21 October 2011

Inner peace - 21 October 2011

Why are we meditating? Of course there is a variety of reasons, motivations. What we frequently hear when we ask is a desire for inner peace. People are meditating because it is so different from the other aspects of their lives, which may be busy, noisy, demanding -- and for some, full of anxiety or fear, or regret. For a while they can be still and rest, with permission as it were to set down the load. And that’s fine. If that’s what it is, “not a problem” as everyone seems to say these days.

Christian Meditation however invites us to rather more than that. If our motive is personal inner peace, there are perhaps two things to say. The first is that there are many offers of peace of mind around, such as Transcendental Meditation, TM, and much of it is simply part of the consumer culture. Secondly, it may not work. In half an hour’s time we are back where we came from, amid all that is not peaceful. What we have had is a rest. In the classical Christian teaching, that “rest” was known very well. They called it the pax perniciosa, day-dreaming, a kind of alpha consciousness, an escape from reality.

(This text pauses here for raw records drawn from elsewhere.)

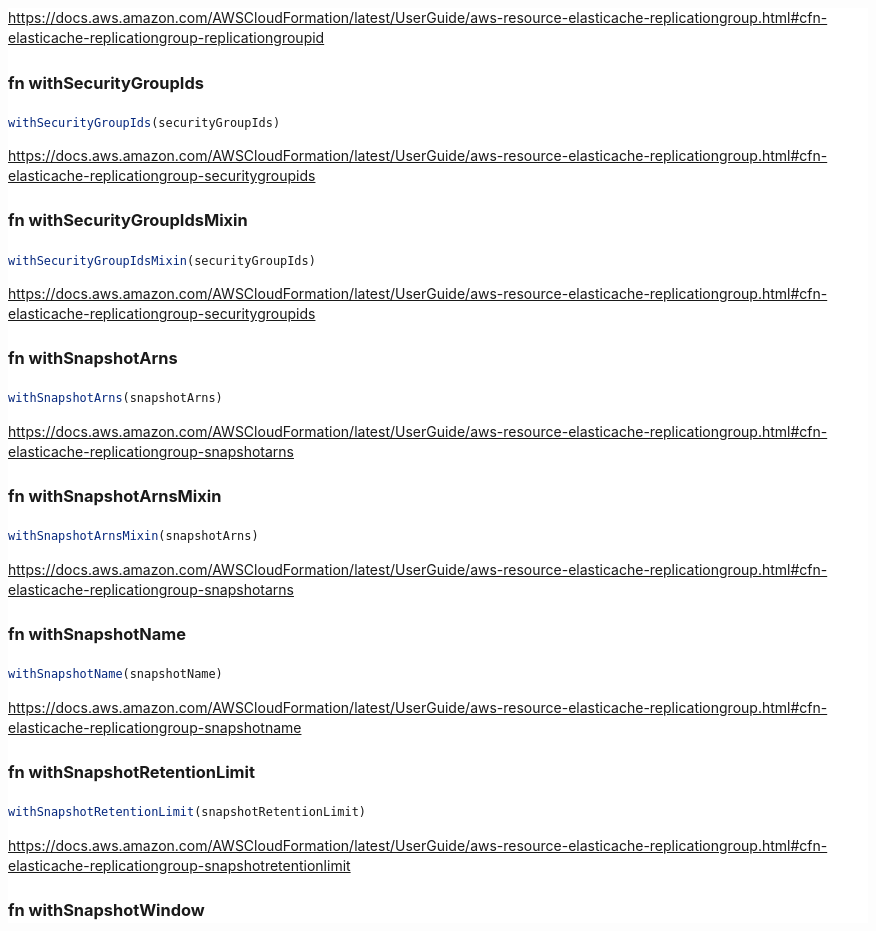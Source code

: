 https://docs.aws.amazon.com/AWSCloudFormation/latest/UserGuide/aws-resource-elasticache-replicationgroup.html#cfn-elasticache-replicationgroup-replicationgroupid

### fn withSecurityGroupIds

```ts
withSecurityGroupIds(securityGroupIds)
```

https://docs.aws.amazon.com/AWSCloudFormation/latest/UserGuide/aws-resource-elasticache-replicationgroup.html#cfn-elasticache-replicationgroup-securitygroupids

### fn withSecurityGroupIdsMixin

```ts
withSecurityGroupIdsMixin(securityGroupIds)
```

https://docs.aws.amazon.com/AWSCloudFormation/latest/UserGuide/aws-resource-elasticache-replicationgroup.html#cfn-elasticache-replicationgroup-securitygroupids

### fn withSnapshotArns

```ts
withSnapshotArns(snapshotArns)
```

https://docs.aws.amazon.com/AWSCloudFormation/latest/UserGuide/aws-resource-elasticache-replicationgroup.html#cfn-elasticache-replicationgroup-snapshotarns

### fn withSnapshotArnsMixin

```ts
withSnapshotArnsMixin(snapshotArns)
```

https://docs.aws.amazon.com/AWSCloudFormation/latest/UserGuide/aws-resource-elasticache-replicationgroup.html#cfn-elasticache-replicationgroup-snapshotarns

### fn withSnapshotName

```ts
withSnapshotName(snapshotName)
```

https://docs.aws.amazon.com/AWSCloudFormation/latest/UserGuide/aws-resource-elasticache-replicationgroup.html#cfn-elasticache-replicationgroup-snapshotname

### fn withSnapshotRetentionLimit

```ts
withSnapshotRetentionLimit(snapshotRetentionLimit)
```

https://docs.aws.amazon.com/AWSCloudFormation/latest/UserGuide/aws-resource-elasticache-replicationgroup.html#cfn-elasticache-replicationgroup-snapshotretentionlimit

### fn withSnapshotWindow
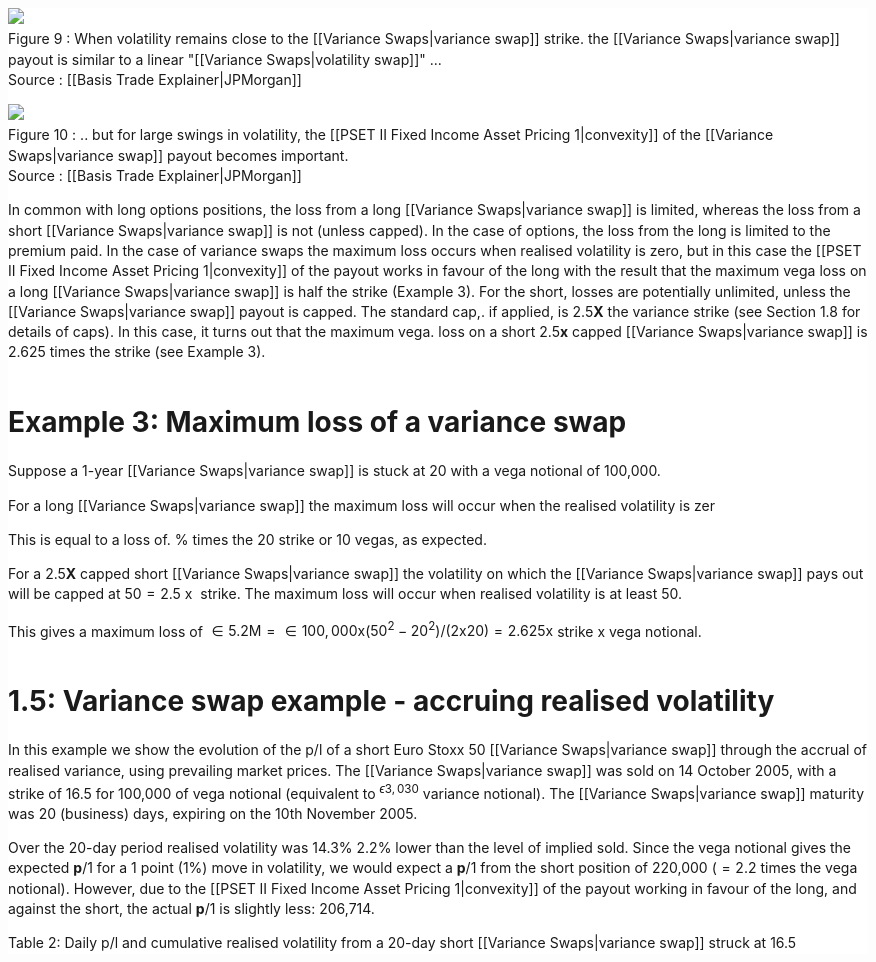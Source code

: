 ![](0957896ed5d482d948394edf1fe1150f621b3fce21fca26b7a765d48f37c9674.jpg)  
Figure 9 : When volatility remains close to the [[Variance Swaps|variance swap]] strike. the [[Variance Swaps|variance swap]] payout is similar to a linear "[[Variance Swaps|volatility swap]]" ...   
Source : [[Basis Trade Explainer|JPMorgan]]  

![](68d994e3d7eebf79002e52145090aa333645b040af21deebc641fe8785ee1cf5.jpg)  
Figure 10 : .. but for large swings in volatility, the [[PSET II Fixed Income Asset Pricing 1|convexity]] of the [[Variance Swaps|variance swap]] payout becomes important.   
Source : [[Basis Trade Explainer|JPMorgan]]  

In common with long options positions, the loss from a long [[Variance Swaps|variance swap]] is limited, whereas the loss from a short [[Variance Swaps|variance swap]] is not (unless capped). In the case of options, the loss from the long is limited to the premium paid. In the case of variance swaps the maximum loss occurs when realised volatility is zero, but in this case the [[PSET II Fixed Income Asset Pricing 1|convexity]] of the payout works in favour of the long with the result that the maximum vega loss on a long [[Variance Swaps|variance swap]] is half the strike (Example 3). For the short, losses are potentially unlimited, unless the [[Variance Swaps|variance swap]] payout is capped. The standard cap,. if applied, is $2.5\mathbf{X}$ the variance strike (see Section 1.8 for details of caps). In this case, it turns out that the maximum vega. loss on a short $2.5\mathbf{x}$ capped [[Variance Swaps|variance swap]] is 2.625 times the strike (see Example 3).  

# Example 3: Maximum loss of a variance swap  

Suppose a 1-year [[Variance Swaps|variance swap]] is stuck at 20 with a vega notional of 100,000.  

For a long [[Variance Swaps|variance swap]] the maximum loss will occur when the realised volatility is zer  

This is equal to a loss of. $\%$ times the 20 strike or 10 vegas, as expected.  

For a $2.5\mathbf{X}$ capped short [[Variance Swaps|variance swap]] the volatility on which the [[Variance Swaps|variance swap]] pays out will be capped at $50=2.5\mathrm{~x~}$ strike. The maximum loss will occur when realised volatility is at least 50.  

This gives a maximum loss of $\in5.2\mathrm{M}=\in100,000\mathrm{x}(50^{2}-20^{2})/(2\mathrm{x}20)=2.625\mathrm{x}$ strike x vega notional.  

# 1.5: Variance swap example - accruing realised volatility  

In this example we show the evolution of the $\mathsf{p}/\mathsf{l}$ of a short Euro Stoxx 50 [[Variance Swaps|variance swap]] through the accrual of realised variance, using prevailing market prices. The [[Variance Swaps|variance swap]] was sold on 14 October 2005, with a strike of 16.5 for 100,000 of vega notional (equivalent to $^{\epsilon3,030}$ variance notional). The [[Variance Swaps|variance swap]] maturity was 20 (business) days, expiring on the 10th November 2005.  

Over the 20-day period realised volatility was $14.3\%$ $2.2\%$ lower than the level of implied sold. Since the vega notional gives the expected $\mathbf{p}/1$ for a 1 point $(1\%)$ move in volatility, we would expect a $\mathbf{p}/1$ from the short position of 220,000 $(=2.2$ times the vega notional). However, due to the [[PSET II Fixed Income Asset Pricing 1|convexity]] of the payout working in favour of the long, and against the short, the actual $\mathbf{p}/1$ is slightly less: 206,714.  

Table 2: Daily p/l and cumulative realised volatility from a 20-day short [[Variance Swaps|variance swap]] struck at 16.5   
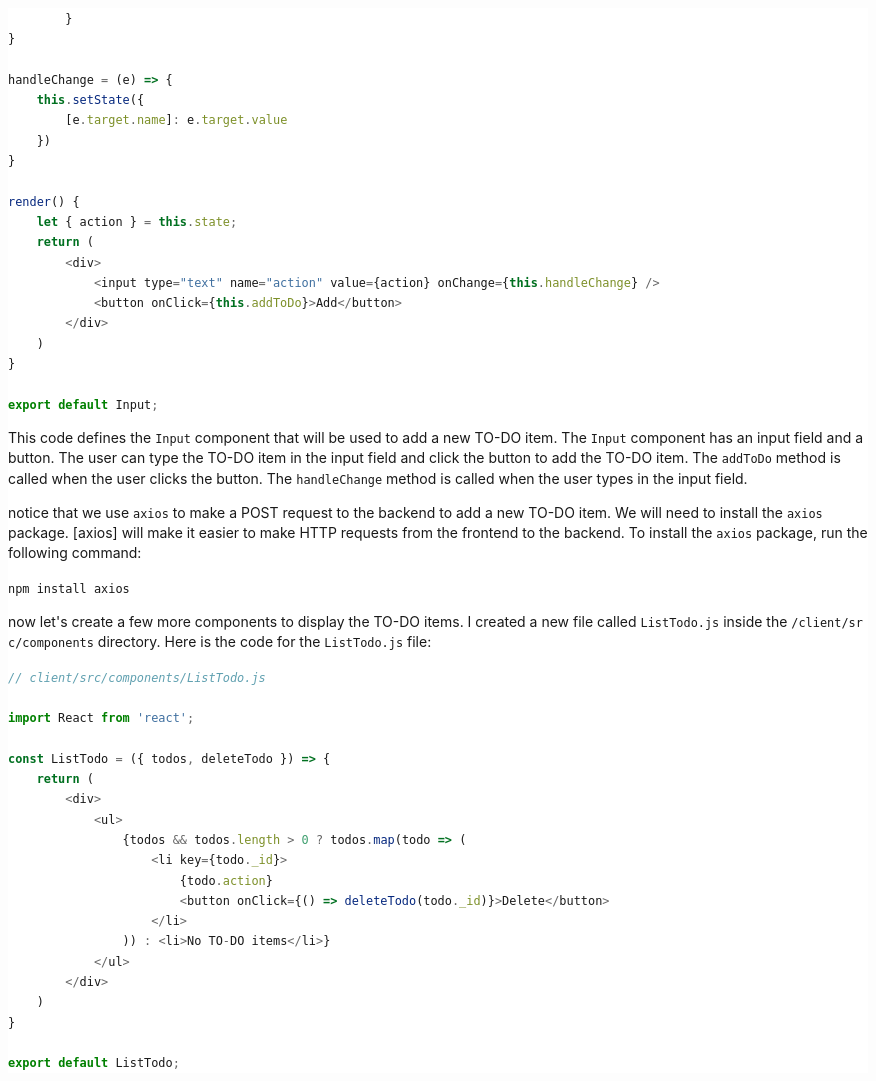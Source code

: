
 ```javascript
        }
}

handleChange = (e) => {
    this.setState({
        [e.target.name]: e.target.value
    })
}

render() {
    let { action } = this.state;
    return (
        <div>
            <input type="text" name="action" value={action} onChange={this.handleChange} />
            <button onClick={this.addToDo}>Add</button>
        </div>
    )
}

export default Input;
```

This code defines the `Input` component that will be used to add a new TO-DO item. The `Input` component has an input field and a button. The user can type the TO-DO item in the input field and click the button to add the TO-DO item. The `addToDo` method is called when the user clicks the button. The `handleChange` method is called when the user types in the input field.

notice that we use `axios` to make a POST request to the backend to add a new TO-DO item. We will need to install the `axios` package. [axios] will make it easier to make HTTP requests from the frontend to the backend. To install the `axios` package, run the following command:

```bash
npm install axios
```

now let's create a few more components to display the TO-DO items. I created a new file called `ListTodo.js` inside the `/client/src/components` directory. Here is the code for the `ListTodo.js` file:

```javascript
// client/src/components/ListTodo.js

import React from 'react';

const ListTodo = ({ todos, deleteTodo }) => {
    return (
        <div>
            <ul>
                {todos && todos.length > 0 ? todos.map(todo => (
                    <li key={todo._id}>
                        {todo.action}
                        <button onClick={() => deleteTodo(todo._id)}>Delete</button>
                    </li>
                )) : <li>No TO-DO items</li>}
            </ul>
        </div>
    )
}

export default ListTodo;
```
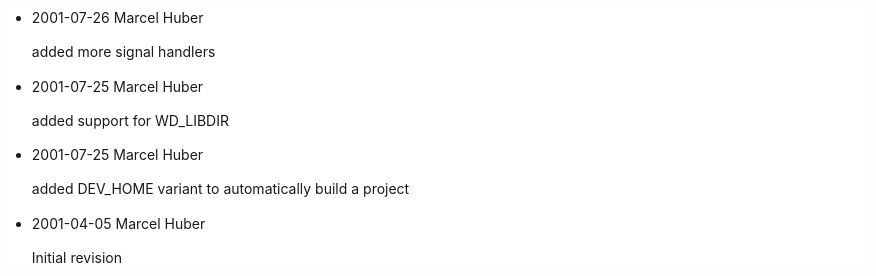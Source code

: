 

-   2001-07-26 Marcel Huber

    added more signal handlers



-   2001-07-25 Marcel Huber

    added support for WD_LIBDIR



-   2001-07-25 Marcel Huber

    added DEV_HOME variant to automatically build a project



-   2001-04-05 Marcel Huber

    Initial revision

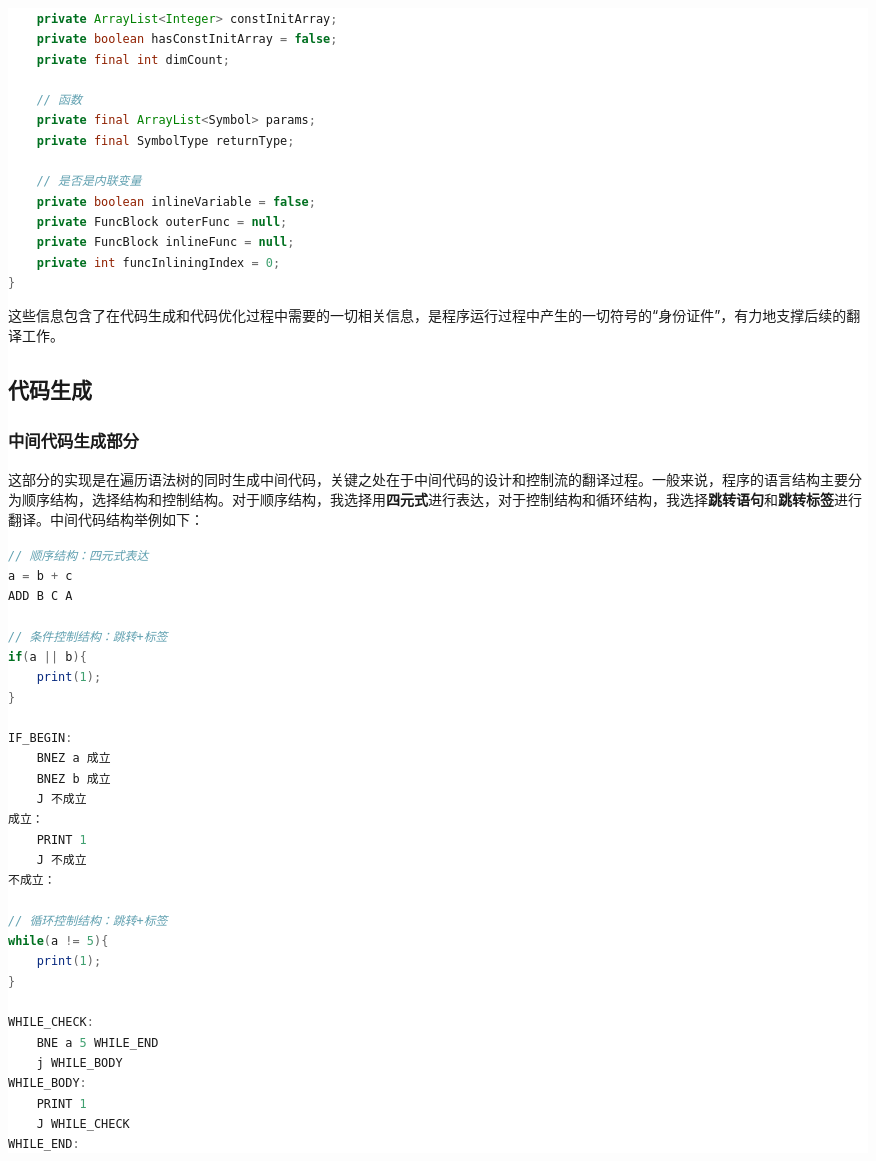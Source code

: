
 ```java
    private ArrayList<Integer> constInitArray;
    private boolean hasConstInitArray = false;
    private final int dimCount;

    // 函数
    private final ArrayList<Symbol> params;
    private final SymbolType returnType;

    // 是否是内联变量
    private boolean inlineVariable = false;
    private FuncBlock outerFunc = null;
    private FuncBlock inlineFunc = null;
    private int funcInliningIndex = 0;
}
```

​	这些信息包含了在代码生成和代码优化过程中需要的一切相关信息，是程序运行过程中产生的一切符号的“身份证件”，有力地支撑后续的翻译工作。



## 代码生成

### 中间代码生成部分

​	这部分的实现是在遍历语法树的同时生成中间代码，关键之处在于中间代码的设计和控制流的翻译过程。一般来说，程序的语言结构主要分为顺序结构，选择结构和控制结构。对于顺序结构，我选择用**四元式**进行表达，对于控制结构和循环结构，我选择**跳转语句**和**跳转标签**进行翻译。中间代码结构举例如下：

```java
// 顺序结构：四元式表达
a = b + c
ADD B C A

// 条件控制结构：跳转+标签
if(a || b){
    print(1);
}

IF_BEGIN:
    BNEZ a 成立
    BNEZ b 成立
    J 不成立
成立：
	PRINT 1
	J 不成立
不成立：

// 循环控制结构：跳转+标签
while(a != 5){
    print(1);
}

WHILE_CHECK:
	BNE a 5 WHILE_END
    j WHILE_BODY
WHILE_BODY:
  	PRINT 1
    J WHILE_CHECK
WHILE_END:
```
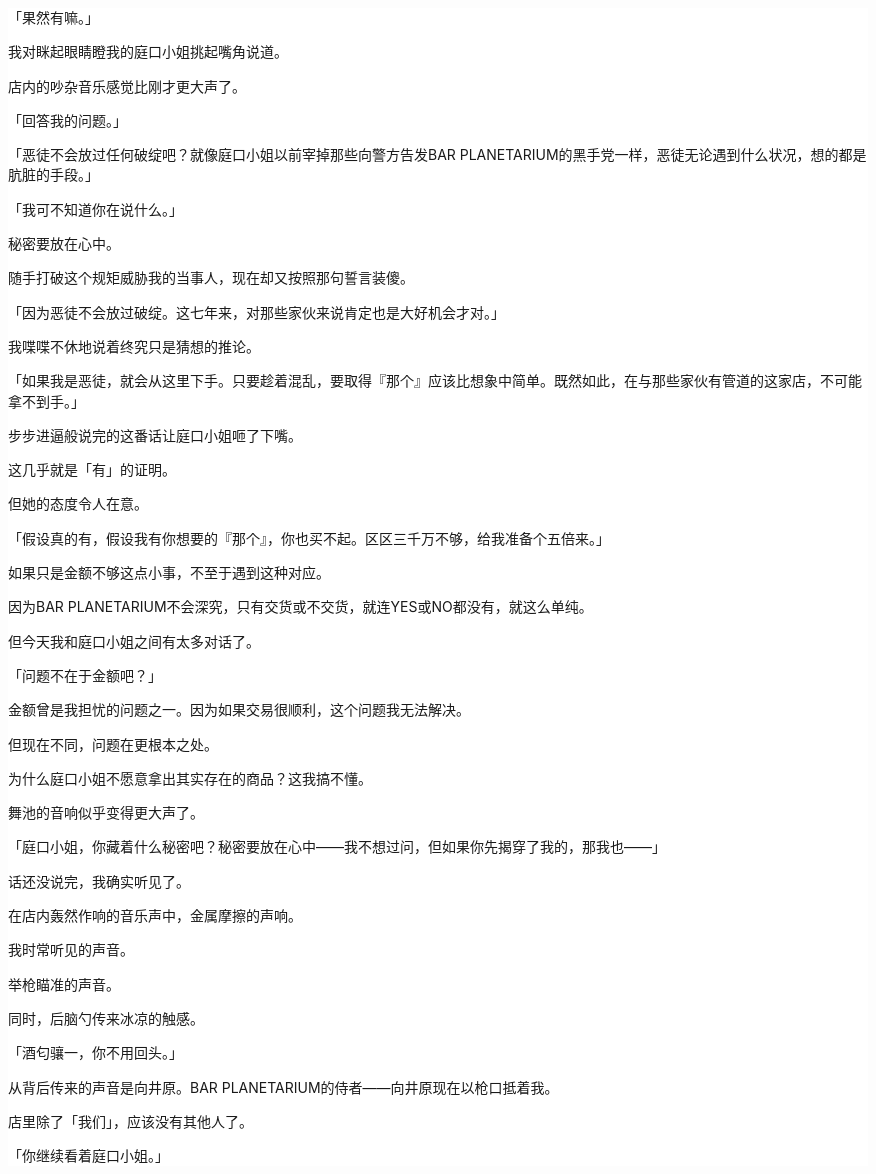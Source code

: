 「果然有嘛。」

我对眯起眼睛瞪我的庭口小姐挑起嘴角说道。

店内的吵杂音乐感觉比刚才更大声了。

「回答我的问题。」

「恶徒不会放过任何破绽吧？就像庭口小姐以前宰掉那些向警方告发BAR PLANETARIUM的黑手党一样，恶徒无论遇到什么状况，想的都是肮脏的手段。」

「我可不知道你在说什么。」

秘密要放在心中。

随手打破这个规矩威胁我的当事人，现在却又按照那句誓言装傻。

「因为恶徒不会放过破绽。这七年来，对那些家伙来说肯定也是大好机会才对。」

我喋喋不休地说着终究只是猜想的推论。

「如果我是恶徒，就会从这里下手。只要趁着混乱，要取得『那个』应该比想象中简单。既然如此，在与那些家伙有管道的这家店，不可能拿不到手。」

步步进逼般说完的这番话让庭口小姐咂了下嘴。

这几乎就是「有」的证明。

但她的态度令人在意。

「假设真的有，假设我有你想要的『那个』，你也买不起。区区三千万不够，给我准备个五倍来。」

如果只是金额不够这点小事，不至于遇到这种对应。

因为BAR PLANETARIUM不会深究，只有交货或不交货，就连YES或NO都没有，就这么单纯。

但今天我和庭口小姐之间有太多对话了。

「问题不在于金额吧？」

金额曾是我担忧的问题之一。因为如果交易很顺利，这个问题我无法解决。

但现在不同，问题在更根本之处。

为什么庭口小姐不愿意拿出其实存在的商品？这我搞不懂。

舞池的音响似乎变得更大声了。

「庭口小姐，你藏着什么秘密吧？秘密要放在心中——我不想过问，但如果你先揭穿了我的，那我也——」

话还没说完，我确实听见了。

在店内轰然作响的音乐声中，金属摩擦的声响。

我时常听见的声音。

举枪瞄准的声音。

同时，后脑勺传来冰凉的触感。

「酒匂骧一，你不用回头。」

从背后传来的声音是向井原。BAR PLANETARIUM的侍者——向井原现在以枪口抵着我。

店里除了「我们」，应该没有其他人了。

「你继续看着庭口小姐。」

In Christian Meditation it is important that we are awake and alert, and not hiding from reality. I think the word rest is not appropriate because there is in fact a lot going on. We are the ones who are still and silent, but we are consenting to the work of the spirit over the days, weeks and years, eroding the false self and calling the true self, which was always there, and which God always saw. The much-used hospital cliché has some relevance here -- informed consent. We are consenting, and sometimes that is quite hard work, because it means facing our reality and the present moment.

One frequent question is about results -- what do I get out of this, if not an amazing and instant inner tranquillity...? You see the consumerism again... there has to be some reward, some benefit. If we must look for a result, we should look for it in the area of our relationships. Are we more loving... of ourselves in the first place? Less judgemental and inclined to labels which are exclusive of some and inclusive of others. Are we acquiring more understanding or sympathy with human difference, including our own human frailty and fallibility?

It is a long process of being brought closer to the Way of Christ, to some of those sublime requirements such as the Beatitudes which may have always seemed far above us. The Danish philosopher Kierkegaard said that most Christians typically treat the Sermon on the Mount rather as they set their watches deliberately ahead of time, so that they will at least possibly approximate. The work that is going on in our stillness is something we learn to trust, and it becomes apparent in our hearts and in our relationships.